WHAT YOU SHOULD DO: The records below must be retyped exactly.

Collected data:
▬▬▬▬▬▬

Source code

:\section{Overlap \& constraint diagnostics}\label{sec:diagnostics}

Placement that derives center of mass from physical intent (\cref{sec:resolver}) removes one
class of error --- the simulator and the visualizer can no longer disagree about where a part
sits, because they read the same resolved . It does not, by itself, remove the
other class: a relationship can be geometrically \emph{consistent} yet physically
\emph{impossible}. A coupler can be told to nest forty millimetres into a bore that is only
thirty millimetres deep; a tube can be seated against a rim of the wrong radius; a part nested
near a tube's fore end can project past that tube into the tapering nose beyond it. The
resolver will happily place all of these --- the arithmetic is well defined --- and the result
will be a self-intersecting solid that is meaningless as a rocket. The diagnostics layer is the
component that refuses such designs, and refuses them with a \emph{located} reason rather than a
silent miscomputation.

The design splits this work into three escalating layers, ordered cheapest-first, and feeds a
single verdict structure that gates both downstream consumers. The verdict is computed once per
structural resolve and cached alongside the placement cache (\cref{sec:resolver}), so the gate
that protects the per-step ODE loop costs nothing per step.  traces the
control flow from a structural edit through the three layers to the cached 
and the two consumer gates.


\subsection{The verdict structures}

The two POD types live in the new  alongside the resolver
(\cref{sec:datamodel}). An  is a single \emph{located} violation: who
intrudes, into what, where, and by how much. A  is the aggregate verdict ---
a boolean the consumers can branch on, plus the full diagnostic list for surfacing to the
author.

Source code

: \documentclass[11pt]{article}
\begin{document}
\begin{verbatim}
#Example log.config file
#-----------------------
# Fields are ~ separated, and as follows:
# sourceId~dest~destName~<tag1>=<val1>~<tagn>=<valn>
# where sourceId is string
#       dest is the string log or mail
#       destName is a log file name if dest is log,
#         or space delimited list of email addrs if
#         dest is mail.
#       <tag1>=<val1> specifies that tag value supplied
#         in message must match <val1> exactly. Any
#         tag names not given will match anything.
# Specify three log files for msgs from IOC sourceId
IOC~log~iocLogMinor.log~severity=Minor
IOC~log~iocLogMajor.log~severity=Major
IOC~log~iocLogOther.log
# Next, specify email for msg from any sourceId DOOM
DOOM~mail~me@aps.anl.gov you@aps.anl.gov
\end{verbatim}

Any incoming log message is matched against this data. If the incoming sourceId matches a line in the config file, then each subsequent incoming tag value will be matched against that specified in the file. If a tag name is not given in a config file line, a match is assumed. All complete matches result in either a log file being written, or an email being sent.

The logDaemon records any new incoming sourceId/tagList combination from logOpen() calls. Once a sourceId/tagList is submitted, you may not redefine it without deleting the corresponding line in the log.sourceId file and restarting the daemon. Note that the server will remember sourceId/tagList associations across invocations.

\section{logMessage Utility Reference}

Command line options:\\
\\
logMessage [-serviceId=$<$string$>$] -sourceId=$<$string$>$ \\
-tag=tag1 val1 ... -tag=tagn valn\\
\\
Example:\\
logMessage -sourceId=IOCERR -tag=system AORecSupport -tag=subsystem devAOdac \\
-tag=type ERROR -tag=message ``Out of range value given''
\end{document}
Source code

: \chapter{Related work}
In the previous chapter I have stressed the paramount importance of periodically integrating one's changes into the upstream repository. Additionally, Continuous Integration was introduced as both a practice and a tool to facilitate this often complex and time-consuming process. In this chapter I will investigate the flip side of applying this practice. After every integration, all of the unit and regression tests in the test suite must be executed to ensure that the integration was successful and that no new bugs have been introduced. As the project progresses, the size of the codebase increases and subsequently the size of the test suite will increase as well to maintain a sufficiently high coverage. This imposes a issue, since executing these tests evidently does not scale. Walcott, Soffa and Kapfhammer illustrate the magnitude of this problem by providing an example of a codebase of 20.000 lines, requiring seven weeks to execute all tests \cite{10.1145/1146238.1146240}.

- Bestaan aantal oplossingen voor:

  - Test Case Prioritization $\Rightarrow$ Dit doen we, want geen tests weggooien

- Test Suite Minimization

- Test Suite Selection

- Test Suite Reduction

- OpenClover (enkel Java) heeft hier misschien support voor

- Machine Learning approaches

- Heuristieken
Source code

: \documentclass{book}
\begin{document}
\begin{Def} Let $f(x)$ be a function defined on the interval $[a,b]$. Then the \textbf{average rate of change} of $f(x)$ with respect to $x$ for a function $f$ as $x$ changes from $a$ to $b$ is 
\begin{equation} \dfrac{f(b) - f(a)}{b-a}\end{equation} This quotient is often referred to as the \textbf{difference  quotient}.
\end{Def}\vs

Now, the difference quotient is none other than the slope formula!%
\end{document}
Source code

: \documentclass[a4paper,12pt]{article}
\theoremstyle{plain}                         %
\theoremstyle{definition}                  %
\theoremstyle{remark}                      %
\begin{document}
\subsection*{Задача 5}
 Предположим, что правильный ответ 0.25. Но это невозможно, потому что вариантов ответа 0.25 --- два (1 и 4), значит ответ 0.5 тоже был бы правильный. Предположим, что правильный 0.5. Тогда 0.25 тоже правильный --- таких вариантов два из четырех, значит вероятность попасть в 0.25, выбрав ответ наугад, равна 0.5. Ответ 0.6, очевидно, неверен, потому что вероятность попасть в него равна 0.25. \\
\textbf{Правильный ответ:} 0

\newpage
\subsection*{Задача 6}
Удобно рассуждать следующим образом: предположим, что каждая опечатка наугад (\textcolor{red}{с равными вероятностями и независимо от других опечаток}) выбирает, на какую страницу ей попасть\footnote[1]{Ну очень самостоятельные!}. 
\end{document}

▬▬▬▬▬▬

WRITTEN SOLUTION:
Source code

:\section{Overlap \& constraint diagnostics}\label{sec:diagnostics}

Placement that derives center of mass from physical intent (\cref{sec:resolver}) removes one
class of error --- the simulator and the visualizer can no longer disagree about where a part
sits, because they read the same resolved . It does not, by itself, remove the
other class: a relationship can be geometrically \emph{consistent} yet physically
\emph{impossible}. A coupler can be told to nest forty millimetres into a bore that is only
thirty millimetres deep; a tube can be seated against a rim of the wrong radius; a part nested
near a tube's fore end can project past that tube into the tapering nose beyond it. The
resolver will happily place all of these --- the arithmetic is well defined --- and the result
will be a self-intersecting solid that is meaningless as a rocket. The diagnostics layer is the
component that refuses such designs, and refuses them with a \emph{located} reason rather than a
silent miscomputation.

The design splits this work into three escalating layers, ordered cheapest-first, and feeds a
single verdict structure that gates both downstream consumers. The verdict is computed once per
structural resolve and cached alongside the placement cache (\cref{sec:resolver}), so the gate
that protects the per-step ODE loop costs nothing per step.  traces the
control flow from a structural edit through the three layers to the cached 
and the two consumer gates.


\subsection{The verdict structures}

The two POD types live in the new  alongside the resolver
(\cref{sec:datamodel}). An  is a single \emph{located} violation: who
intrudes, into what, where, and by how much. A  is the aggregate verdict ---
a boolean the consumers can branch on, plus the full diagnostic list for surfacing to the
author.

Source code

: \documentclass[11pt]{article}
\begin{document}
\begin{verbatim}
#Example log.config file
#-----------------------
# Fields are ~ separated, and as follows:
# sourceId~dest~destName~<tag1>=<val1>~<tagn>=<valn>
# where sourceId is string
#       dest is the string log or mail
#       destName is a log file name if dest is log,
#         or space delimited list of email addrs if
#         dest is mail.
#       <tag1>=<val1> specifies that tag value supplied
#         in message must match <val1> exactly. Any
#         tag names not given will match anything.
# Specify three log files for msgs from IOC sourceId
IOC~log~iocLogMinor.log~severity=Minor
IOC~log~iocLogMajor.log~severity=Major
IOC~log~iocLogOther.log
# Next, specify email for msg from any sourceId DOOM
DOOM~mail~me@aps.anl.gov you@aps.anl.gov
\end{verbatim}

Any incoming log message is matched against this data. If the incoming sourceId matches a line in the config file, then each subsequent incoming tag value will be matched against that specified in the file. If a tag name is not given in a config file line, a match is assumed. All complete matches result in either a log file being written, or an email being sent.

The logDaemon records any new incoming sourceId/tagList combination from logOpen() calls. Once a sourceId/tagList is submitted, you may not redefine it without deleting the corresponding line in the log.sourceId file and restarting the daemon. Note that the server will remember sourceId/tagList associations across invocations.

\section{logMessage Utility Reference}

Command line options:\\
\\
logMessage [-serviceId=$<$string$>$] -sourceId=$<$string$>$ \\
-tag=tag1 val1 ... -tag=tagn valn\\
\\
Example:\\
logMessage -sourceId=IOCERR -tag=system AORecSupport -tag=subsystem devAOdac \\
-tag=type ERROR -tag=message ``Out of range value given''
\end{document}
Source code

: \chapter{Related work}
In the previous chapter I have stressed the paramount importance of periodically integrating one's changes into the upstream repository. Additionally, Continuous Integration was introduced as both a practice and a tool to facilitate this often complex and time-consuming process. In this chapter I will investigate the flip side of applying this practice. After every integration, all of the unit and regression tests in the test suite must be executed to ensure that the integration was successful and that no new bugs have been introduced. As the project progresses, the size of the codebase increases and subsequently the size of the test suite will increase as well to maintain a sufficiently high coverage. This imposes a issue, since executing these tests evidently does not scale. Walcott, Soffa and Kapfhammer illustrate the magnitude of this problem by providing an example of a codebase of 20.000 lines, requiring seven weeks to execute all tests \cite{10.1145/1146238.1146240}.

- Bestaan aantal oplossingen voor:

  - Test Case Prioritization $\Rightarrow$ Dit doen we, want geen tests weggooien

- Test Suite Minimization

- Test Suite Selection

- Test Suite Reduction

- OpenClover (enkel Java) heeft hier misschien support voor

- Machine Learning approaches

- Heuristieken
Source code

: \documentclass{book}
\begin{document}
\begin{Def} Let $f(x)$ be a function defined on the interval $[a,b]$. Then the \textbf{average rate of change} of $f(x)$ with respect to $x$ for a function $f$ as $x$ changes from $a$ to $b$ is 
\begin{equation} \dfrac{f(b) - f(a)}{b-a}\end{equation} This quotient is often referred to as the \textbf{difference  quotient}.
\end{Def}\vs

Now, the difference quotient is none other than the slope formula!%
\end{document}
Source code

: \documentclass[a4paper,12pt]{article}
\theoremstyle{plain}                         %
\theoremstyle{definition}                  %
\theoremstyle{remark}                      %
\begin{document}
\subsection*{Задача 5}
 Предположим, что правильный ответ 0.25. Но это невозможно, потому что вариантов ответа 0.25 --- два (1 и 4), значит ответ 0.5 тоже был бы правильный. Предположим, что правильный 0.5. Тогда 0.25 тоже правильный --- таких вариантов два из четырех, значит вероятность попасть в 0.25, выбрав ответ наугад, равна 0.5. Ответ 0.6, очевидно, неверен, потому что вероятность попасть в него равна 0.25. \\
\textbf{Правильный ответ:} 0

\newpage
\subsection*{Задача 6}
Удобно рассуждать следующим образом: предположим, что каждая опечатка наугад (\textcolor{red}{с равными вероятностями и независимо от других опечаток}) выбирает, на какую страницу ей попасть\footnote[1]{Ну очень самостоятельные!}. 
\end{document}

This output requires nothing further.